### The data

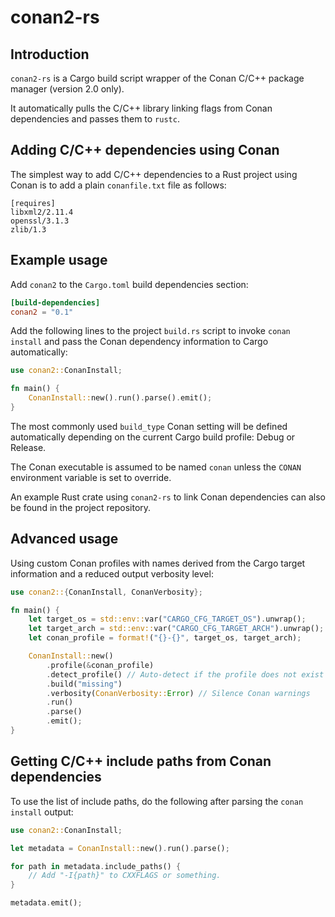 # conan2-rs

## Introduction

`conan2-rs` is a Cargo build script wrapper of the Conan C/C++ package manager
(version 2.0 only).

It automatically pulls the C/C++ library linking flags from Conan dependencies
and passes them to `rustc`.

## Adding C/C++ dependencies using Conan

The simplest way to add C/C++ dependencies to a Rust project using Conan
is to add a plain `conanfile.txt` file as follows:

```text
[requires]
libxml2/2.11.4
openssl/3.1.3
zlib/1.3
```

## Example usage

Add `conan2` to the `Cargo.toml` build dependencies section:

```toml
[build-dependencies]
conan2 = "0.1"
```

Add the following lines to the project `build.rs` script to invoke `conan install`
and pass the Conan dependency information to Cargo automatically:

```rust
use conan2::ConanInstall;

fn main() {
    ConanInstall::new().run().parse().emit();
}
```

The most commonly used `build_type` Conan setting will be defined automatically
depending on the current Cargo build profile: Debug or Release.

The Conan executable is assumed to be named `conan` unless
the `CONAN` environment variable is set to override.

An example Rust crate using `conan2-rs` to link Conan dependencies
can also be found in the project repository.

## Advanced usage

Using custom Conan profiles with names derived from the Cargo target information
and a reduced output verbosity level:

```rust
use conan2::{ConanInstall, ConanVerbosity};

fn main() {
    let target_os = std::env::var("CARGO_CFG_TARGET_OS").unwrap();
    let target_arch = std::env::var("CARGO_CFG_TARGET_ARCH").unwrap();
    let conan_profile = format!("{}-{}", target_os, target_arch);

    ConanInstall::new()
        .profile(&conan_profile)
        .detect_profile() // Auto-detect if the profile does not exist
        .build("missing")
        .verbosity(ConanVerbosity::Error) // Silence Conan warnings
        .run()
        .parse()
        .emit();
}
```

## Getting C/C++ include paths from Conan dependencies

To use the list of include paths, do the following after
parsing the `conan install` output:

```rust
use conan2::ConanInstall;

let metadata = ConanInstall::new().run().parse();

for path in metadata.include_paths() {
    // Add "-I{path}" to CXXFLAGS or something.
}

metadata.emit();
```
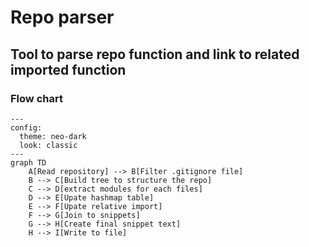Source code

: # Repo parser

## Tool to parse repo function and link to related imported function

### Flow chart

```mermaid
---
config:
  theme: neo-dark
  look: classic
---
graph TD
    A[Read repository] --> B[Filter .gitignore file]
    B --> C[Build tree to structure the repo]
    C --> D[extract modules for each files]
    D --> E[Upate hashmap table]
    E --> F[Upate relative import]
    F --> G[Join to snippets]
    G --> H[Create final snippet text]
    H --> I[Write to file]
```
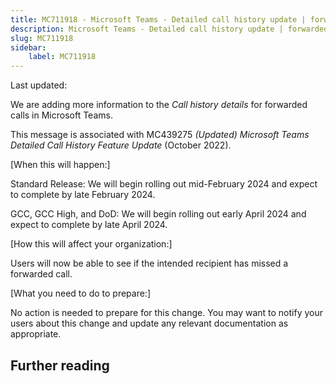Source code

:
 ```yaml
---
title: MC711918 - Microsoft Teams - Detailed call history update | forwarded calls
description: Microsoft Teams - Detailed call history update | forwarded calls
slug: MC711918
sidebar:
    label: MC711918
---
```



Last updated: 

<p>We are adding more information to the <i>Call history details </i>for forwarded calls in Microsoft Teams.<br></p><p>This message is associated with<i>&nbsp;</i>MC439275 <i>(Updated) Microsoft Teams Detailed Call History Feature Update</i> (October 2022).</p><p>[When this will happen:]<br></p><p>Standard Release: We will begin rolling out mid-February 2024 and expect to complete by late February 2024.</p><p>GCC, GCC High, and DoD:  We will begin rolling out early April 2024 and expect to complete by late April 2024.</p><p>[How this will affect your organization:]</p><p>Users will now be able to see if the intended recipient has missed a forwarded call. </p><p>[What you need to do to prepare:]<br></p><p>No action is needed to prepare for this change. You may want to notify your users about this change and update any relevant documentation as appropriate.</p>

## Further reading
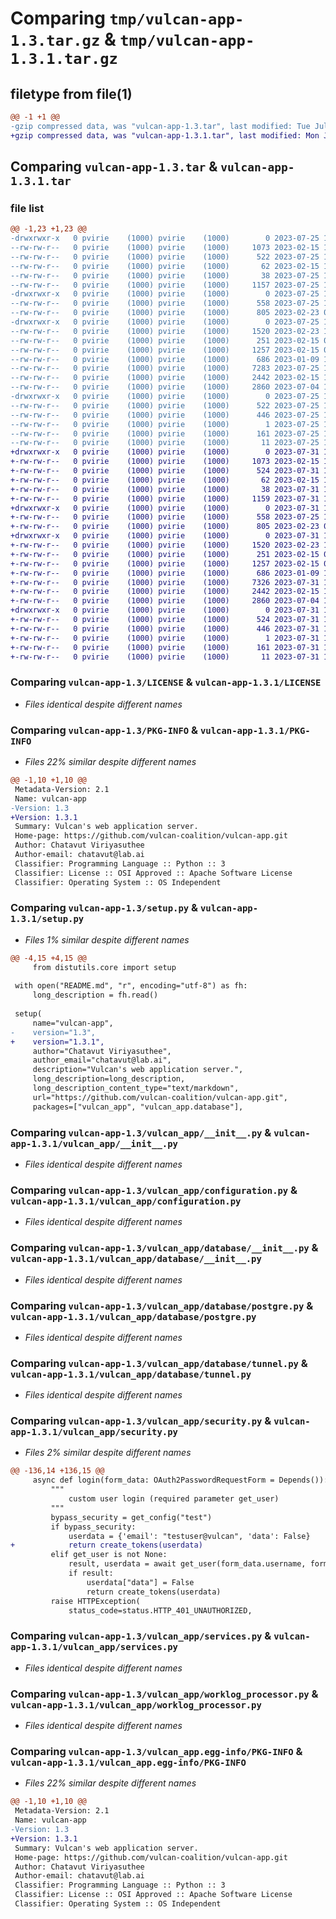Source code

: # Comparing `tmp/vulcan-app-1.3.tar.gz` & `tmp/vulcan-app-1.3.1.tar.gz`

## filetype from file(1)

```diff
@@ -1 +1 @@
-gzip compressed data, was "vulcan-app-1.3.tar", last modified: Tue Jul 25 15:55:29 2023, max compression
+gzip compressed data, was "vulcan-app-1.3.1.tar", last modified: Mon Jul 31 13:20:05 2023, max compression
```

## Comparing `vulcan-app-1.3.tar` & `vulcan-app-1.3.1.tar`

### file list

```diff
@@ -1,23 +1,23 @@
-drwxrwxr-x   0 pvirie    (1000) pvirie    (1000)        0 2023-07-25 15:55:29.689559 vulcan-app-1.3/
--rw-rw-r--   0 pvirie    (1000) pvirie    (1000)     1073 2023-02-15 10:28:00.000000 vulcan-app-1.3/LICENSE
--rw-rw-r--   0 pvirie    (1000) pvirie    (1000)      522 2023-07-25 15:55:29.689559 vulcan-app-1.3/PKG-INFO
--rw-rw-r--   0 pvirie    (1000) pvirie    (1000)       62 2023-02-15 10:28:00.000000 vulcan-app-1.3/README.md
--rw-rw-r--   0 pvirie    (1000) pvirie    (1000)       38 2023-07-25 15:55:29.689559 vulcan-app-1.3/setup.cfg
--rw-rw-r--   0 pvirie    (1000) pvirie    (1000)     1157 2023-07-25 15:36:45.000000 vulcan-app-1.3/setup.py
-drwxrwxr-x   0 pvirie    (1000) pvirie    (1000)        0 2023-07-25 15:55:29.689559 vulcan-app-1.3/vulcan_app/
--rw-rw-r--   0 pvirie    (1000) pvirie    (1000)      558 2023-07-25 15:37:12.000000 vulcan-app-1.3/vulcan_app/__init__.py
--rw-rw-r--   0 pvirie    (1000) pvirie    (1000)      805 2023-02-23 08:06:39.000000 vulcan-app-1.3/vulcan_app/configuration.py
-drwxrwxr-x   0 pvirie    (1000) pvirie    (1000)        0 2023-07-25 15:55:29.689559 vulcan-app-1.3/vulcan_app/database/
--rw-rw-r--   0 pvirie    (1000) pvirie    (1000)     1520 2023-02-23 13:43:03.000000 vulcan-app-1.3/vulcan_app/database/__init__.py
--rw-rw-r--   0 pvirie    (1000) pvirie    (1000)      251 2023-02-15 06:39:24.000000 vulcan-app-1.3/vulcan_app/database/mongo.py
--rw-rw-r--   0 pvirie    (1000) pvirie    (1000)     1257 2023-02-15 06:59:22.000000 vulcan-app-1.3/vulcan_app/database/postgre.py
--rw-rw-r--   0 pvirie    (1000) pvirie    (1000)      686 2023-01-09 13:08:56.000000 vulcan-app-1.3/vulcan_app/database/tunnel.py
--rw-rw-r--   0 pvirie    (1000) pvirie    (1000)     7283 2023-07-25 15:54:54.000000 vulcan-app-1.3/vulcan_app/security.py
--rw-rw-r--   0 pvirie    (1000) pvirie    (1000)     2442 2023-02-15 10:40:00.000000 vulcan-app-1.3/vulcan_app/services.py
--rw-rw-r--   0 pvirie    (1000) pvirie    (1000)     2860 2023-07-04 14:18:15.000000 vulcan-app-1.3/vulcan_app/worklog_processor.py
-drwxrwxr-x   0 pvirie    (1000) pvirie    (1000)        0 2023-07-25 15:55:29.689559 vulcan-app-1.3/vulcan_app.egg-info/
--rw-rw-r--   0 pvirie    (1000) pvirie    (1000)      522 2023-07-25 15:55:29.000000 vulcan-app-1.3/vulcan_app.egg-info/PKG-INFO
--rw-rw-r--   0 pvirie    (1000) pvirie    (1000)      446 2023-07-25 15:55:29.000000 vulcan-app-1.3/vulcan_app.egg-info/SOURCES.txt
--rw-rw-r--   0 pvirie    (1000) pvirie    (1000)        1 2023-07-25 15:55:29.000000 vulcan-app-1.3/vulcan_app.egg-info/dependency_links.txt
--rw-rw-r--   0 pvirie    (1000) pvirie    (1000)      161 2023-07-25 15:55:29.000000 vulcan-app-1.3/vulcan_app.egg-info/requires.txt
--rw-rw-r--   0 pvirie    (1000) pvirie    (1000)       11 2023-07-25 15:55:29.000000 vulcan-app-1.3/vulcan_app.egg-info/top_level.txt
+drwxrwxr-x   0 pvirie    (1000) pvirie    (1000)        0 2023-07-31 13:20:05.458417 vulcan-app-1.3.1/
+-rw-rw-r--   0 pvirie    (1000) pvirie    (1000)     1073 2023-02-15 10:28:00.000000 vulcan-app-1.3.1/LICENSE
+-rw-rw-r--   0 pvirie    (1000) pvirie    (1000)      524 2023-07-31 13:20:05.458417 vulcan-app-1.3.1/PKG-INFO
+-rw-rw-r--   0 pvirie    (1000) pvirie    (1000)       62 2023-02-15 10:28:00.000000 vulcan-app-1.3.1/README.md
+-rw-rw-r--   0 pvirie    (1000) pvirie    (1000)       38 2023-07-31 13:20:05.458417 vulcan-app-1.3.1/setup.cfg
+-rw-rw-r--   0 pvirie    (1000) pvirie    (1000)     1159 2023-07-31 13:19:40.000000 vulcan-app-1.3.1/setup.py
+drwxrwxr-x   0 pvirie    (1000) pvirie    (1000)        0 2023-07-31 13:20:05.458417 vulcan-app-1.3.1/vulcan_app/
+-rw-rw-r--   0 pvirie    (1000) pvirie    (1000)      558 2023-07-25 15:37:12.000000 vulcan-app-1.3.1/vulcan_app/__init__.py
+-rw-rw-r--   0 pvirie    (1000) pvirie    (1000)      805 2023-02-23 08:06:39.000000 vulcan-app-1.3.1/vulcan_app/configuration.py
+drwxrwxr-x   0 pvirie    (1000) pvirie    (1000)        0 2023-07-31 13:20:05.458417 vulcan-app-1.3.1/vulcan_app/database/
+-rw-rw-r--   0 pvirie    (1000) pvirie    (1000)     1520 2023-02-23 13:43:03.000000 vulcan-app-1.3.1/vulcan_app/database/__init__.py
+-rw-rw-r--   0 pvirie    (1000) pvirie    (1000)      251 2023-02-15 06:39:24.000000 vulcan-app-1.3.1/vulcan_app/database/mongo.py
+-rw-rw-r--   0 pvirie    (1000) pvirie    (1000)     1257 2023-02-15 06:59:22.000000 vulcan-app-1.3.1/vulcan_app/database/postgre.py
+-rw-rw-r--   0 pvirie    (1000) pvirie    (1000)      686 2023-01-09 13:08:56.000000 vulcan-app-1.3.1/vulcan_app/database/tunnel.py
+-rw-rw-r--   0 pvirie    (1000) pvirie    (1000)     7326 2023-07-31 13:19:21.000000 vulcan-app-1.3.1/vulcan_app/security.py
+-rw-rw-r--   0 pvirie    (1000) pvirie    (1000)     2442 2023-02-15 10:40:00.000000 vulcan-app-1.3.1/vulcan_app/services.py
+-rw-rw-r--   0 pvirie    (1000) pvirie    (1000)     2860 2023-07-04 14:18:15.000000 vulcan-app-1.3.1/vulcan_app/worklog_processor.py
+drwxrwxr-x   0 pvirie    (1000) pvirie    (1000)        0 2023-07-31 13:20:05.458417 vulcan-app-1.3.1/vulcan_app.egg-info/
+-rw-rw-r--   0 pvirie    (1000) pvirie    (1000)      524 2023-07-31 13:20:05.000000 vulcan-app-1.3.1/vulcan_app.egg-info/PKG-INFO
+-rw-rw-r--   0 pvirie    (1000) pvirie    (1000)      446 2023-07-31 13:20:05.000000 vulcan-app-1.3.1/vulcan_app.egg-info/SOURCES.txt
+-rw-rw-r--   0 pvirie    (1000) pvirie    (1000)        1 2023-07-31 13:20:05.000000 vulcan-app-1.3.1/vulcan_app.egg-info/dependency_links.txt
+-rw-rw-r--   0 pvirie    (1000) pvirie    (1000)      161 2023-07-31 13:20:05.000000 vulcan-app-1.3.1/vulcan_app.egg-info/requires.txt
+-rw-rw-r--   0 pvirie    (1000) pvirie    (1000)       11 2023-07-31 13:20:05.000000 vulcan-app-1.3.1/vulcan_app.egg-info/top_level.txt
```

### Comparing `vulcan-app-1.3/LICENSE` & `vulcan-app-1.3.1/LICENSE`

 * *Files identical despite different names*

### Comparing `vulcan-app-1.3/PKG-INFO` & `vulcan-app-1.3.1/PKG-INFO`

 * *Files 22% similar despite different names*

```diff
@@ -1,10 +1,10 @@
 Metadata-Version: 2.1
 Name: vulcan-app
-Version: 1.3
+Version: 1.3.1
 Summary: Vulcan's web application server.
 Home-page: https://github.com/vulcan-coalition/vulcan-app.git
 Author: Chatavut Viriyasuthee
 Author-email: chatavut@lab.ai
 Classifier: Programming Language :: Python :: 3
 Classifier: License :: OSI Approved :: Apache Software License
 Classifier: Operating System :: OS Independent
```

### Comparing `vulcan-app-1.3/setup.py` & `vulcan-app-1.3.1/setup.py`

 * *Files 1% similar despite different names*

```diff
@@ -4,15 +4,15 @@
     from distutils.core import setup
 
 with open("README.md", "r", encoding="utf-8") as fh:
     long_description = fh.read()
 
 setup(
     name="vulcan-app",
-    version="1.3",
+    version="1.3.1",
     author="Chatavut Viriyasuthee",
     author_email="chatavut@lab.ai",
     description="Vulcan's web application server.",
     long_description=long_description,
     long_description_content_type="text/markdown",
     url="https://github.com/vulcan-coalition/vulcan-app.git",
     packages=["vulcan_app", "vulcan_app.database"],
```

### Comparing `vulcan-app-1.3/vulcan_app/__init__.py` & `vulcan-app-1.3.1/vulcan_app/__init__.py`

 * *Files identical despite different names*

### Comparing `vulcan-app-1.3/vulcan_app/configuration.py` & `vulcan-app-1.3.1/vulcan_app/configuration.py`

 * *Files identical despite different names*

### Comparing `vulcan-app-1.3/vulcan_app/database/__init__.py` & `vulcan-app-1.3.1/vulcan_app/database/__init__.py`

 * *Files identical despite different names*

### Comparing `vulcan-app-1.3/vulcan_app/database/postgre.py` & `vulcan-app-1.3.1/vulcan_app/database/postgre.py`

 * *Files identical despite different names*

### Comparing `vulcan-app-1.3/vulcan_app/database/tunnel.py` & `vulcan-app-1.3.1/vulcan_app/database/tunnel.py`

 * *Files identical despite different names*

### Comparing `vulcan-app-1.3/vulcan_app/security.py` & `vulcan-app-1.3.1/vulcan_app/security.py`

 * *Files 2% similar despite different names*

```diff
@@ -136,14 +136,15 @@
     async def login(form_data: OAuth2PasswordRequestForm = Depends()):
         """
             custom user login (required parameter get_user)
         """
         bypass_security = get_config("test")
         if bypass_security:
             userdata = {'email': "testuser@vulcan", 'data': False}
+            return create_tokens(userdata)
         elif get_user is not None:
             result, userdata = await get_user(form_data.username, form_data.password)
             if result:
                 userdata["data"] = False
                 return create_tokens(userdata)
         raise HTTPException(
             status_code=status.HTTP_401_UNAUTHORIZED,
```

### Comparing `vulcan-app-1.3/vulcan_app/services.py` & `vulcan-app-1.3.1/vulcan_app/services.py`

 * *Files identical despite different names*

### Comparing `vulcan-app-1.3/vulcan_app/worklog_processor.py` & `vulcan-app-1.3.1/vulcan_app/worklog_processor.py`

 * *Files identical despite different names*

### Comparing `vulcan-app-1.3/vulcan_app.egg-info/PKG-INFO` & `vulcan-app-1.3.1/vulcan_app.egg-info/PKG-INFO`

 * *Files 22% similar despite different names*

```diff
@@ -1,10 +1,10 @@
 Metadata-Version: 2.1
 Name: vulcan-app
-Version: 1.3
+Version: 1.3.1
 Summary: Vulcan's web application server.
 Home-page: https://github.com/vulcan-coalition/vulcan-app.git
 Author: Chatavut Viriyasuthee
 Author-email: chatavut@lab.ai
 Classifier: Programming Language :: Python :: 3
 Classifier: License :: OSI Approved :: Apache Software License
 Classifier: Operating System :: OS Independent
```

######

* [Exercise brief] What lines above contain "result"? Copy them out.

* [Final answer]
             result, userdata = await get_user(form_data.username, form_data.password)
             if result:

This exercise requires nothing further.